Dataset entries START

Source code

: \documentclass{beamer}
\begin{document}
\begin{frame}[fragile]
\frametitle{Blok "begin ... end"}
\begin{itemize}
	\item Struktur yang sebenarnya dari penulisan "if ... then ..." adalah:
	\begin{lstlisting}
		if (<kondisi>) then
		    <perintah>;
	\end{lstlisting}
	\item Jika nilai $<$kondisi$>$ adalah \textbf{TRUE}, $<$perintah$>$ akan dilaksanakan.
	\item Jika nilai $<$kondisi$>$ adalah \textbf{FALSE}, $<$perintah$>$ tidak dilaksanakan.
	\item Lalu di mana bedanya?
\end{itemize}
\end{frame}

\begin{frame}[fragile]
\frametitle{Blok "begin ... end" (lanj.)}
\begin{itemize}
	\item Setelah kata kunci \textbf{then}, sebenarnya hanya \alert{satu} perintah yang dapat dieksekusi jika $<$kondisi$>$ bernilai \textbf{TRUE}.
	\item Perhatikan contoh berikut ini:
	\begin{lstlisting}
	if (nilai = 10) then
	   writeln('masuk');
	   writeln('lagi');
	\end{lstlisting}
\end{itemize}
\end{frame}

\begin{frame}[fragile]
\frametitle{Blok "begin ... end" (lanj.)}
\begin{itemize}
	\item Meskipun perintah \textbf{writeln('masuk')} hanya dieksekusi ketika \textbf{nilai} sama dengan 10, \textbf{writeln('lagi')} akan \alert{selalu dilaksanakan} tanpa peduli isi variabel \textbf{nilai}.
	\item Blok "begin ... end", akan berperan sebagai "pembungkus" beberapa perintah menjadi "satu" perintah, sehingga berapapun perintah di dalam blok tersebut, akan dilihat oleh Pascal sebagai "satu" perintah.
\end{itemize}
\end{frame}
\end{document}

Dataset entries END

• **To do**: Across all the entries, count the lines that contain the word "alert" and give the number by itself.

• **Exercise solution**: 2